Combination strategies represent the most promising future direction. ISRIB combined with gemcitabine overcame chemoresistance in pancreatic cancer by blocking cytoprotective ISR activation and inducing enhanced apoptosis compared to gemcitabine alone [84]. This highlights potential for ISR inhibition to enhance conventional therapies by preventing adaptive stress responses promoting drug resistance [85].
Cell-type-specific targeting approaches are emerging to address ISR’s context-dependent functions. Strategies using tissue-specific delivery systems or cell-type-selective compounds may overcome limitations of systemic ISR modulation [86]. Temporal modulation based on disease stage represents another promising avenue, with early intervention potentially preserving protective ISR functions while later intervention might target pathological aspects [87].

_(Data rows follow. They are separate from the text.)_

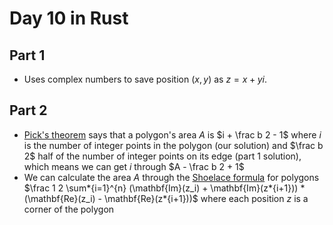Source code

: # Day 10 in Rust

## Part 1

- Uses complex numbers to save position $(x, y)$ as $z = x + yi$.

## Part 2

- [Pick's theorem](https://www.wikiwand.com/en/Pick%27s_theorem) says that a polygon's area $A$ is $i + \frac b 2 - 1$ where $i$ is the number of integer points in the polygon (our solution) and $\frac b 2$ half of the number of integer points on its edge (part 1 solution), which means we can get $i$ through $A - \frac b 2 + 1$
- We can calculate the area $A$ through the [Shoelace formula](https://www.wikiwand.com/en/Shoelace_formula) for polygons $\frac 1 2 \sum*{i=1}^{n} (\mathbf{Im}(z_i) + \mathbf{Im}(z*{i+1})) * (\mathbf{Re}(z_i) - \mathbf{Re}(z*{i+1}))$ where each position $z$ is a corner of the polygon
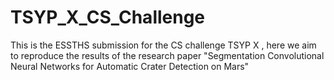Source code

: # TSYP_X_CS_Challenge
This is the ESSTHS submission for the CS challenge TSYP X  , here we aim to reproduce the results of the research paper "Segmentation Convolutional Neural Networks for Automatic Crater Detection on Mars"
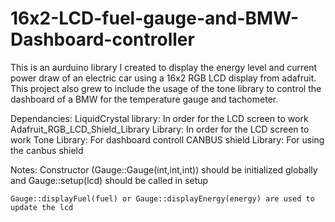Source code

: # 16x2-LCD-fuel-gauge-and-BMW-Dashboard-controller
This is an aurduino library I created to display the energy level and current power draw of an electric car using a 16x2 RGB LCD display from adafruit. This project also grew to include the usage of the tone library to control the dashboard of a BMW for the temperature gauge and tachometer. 

Dependancies:
	LiquidCrystal 				library: In order for the LCD screen to work
	Adafruit_RGB_LCD_Shield_Library 	Library: In order for the LCD screen to work
	Tone 					Library: For dashboard controll
	CANBUS shield				Library: For using the canbus shield
	
Notes:
	Constructor (Gauge::Gauge(int,int,int)) should be initialized globally and Gauge::setup(lcd) should be called in setup
	
	Gauge::displayFuel(fuel) or Gauge::displayEnergy(energy) are used to update the lcd
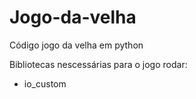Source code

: # Jogo-da-velha
Código jogo da velha em python

Bibliotecas nescessárias para o jogo rodar:

- io_custom
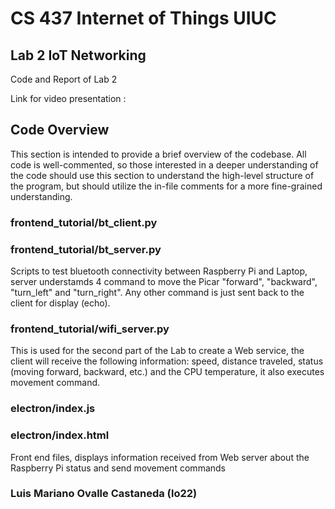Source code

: # CS 437 Internet of Things UIUC

## Lab 2 IoT Networking

Code and Report of Lab 2

Link for video presentation : 


## Code Overview

This section is intended to provide a brief overview of the codebase. All code is well-commented, so those interested in a deeper understanding of the code should use this section to understand the high-level structure of the program, but should utilize the in-file comments for a more fine-grained understanding. 

### frontend_tutorial/bt_client.py
### frontend_tutorial/bt_server.py

Scripts to test bluetooth connectivity between Raspberry Pi and Laptop, server understamds 4 command to move the Picar "forward", "backward", "turn_left" and "turn_right". Any other command is just sent back to the client for display (echo).

### frontend_tutorial/wifi_server.py

This is used for the second part of the Lab to create a Web service, the client will receive the following information: speed, distance traveled, status (moving forward, backward, etc.) and the CPU temperature, it also executes movement command.

### electron/index.js
### electron/index.html

Front end files, displays information received from Web server about the Raspberry Pi status and send movement commands



### Luis Mariano Ovalle Castaneda (lo22)
<ul>
   
</ul>

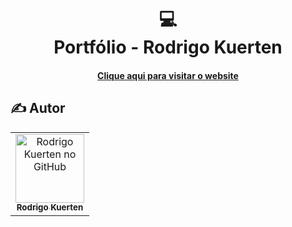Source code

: <h1 align="center">
  💻<br>Portfólio - Rodrigo Kuerten
</h1>

<h4 align="center"><a href="https://rodrigokuerten.com.br/">Clique aqui para visitar o website</a></h4>

## ✍️ Autor

<table>
  <tr>
    <td align="center">
      <a href="https://github.com/RKuerten">
        <img src="https://avatars.githubusercontent.com/u/30464993" width="110px;" alt="Rodrigo Kuerten no GitHub"/><br>
        <sub>
          <b>Rodrigo Kuerten</b>
        </sub>
      </a>
    </td>
  </tr>
</table>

7. Precision Medicine: Biomarkers and Patient Stratification

7.1. Current Biomarker Landscape and Clinical Applications

The precision medicine toolkit for ISR therapeutics centers on several validated biomarkers [88]. Primary markers include p-eIF2α (measurable via commercial AlphaLISA platforms), ATF4 (nuclear translocation indicates ISR activation within 2 h), and CHOP (pro-apoptotic marker for pathological ISR) [89]. Emerging markers encompass GDF-15 and FGF-21 (mitokines indicating mitochondrial stress), N-lactoyl-amino acids (novel biomarkers in mitochondrial diseases), and imaging approaches using 18F-BCPP-EF PET for respiratory chain activity [90].
Disease-specific stratification strategies show promise but face implementation challenges [91]. In cancer, high p-eIF2α in tumors correlates with better prognosis and enhanced antitumor immunity, while PTEN loss/MYC amplification in prostate cancer predicts ISRIB response [92]. For neurological disorders, baseline ISR activation levels in CSF or brain tissue may predict therapeutic response, though clinical validation remains limited [7].
Critical gap: Despite available technologies, no FDA-approved ISR companion diagnostics exist, reflecting translational challenges facing the field [8]. The development of validated, non-invasive biomarkers for patient ISR status remains a critical barrier to clinical translation.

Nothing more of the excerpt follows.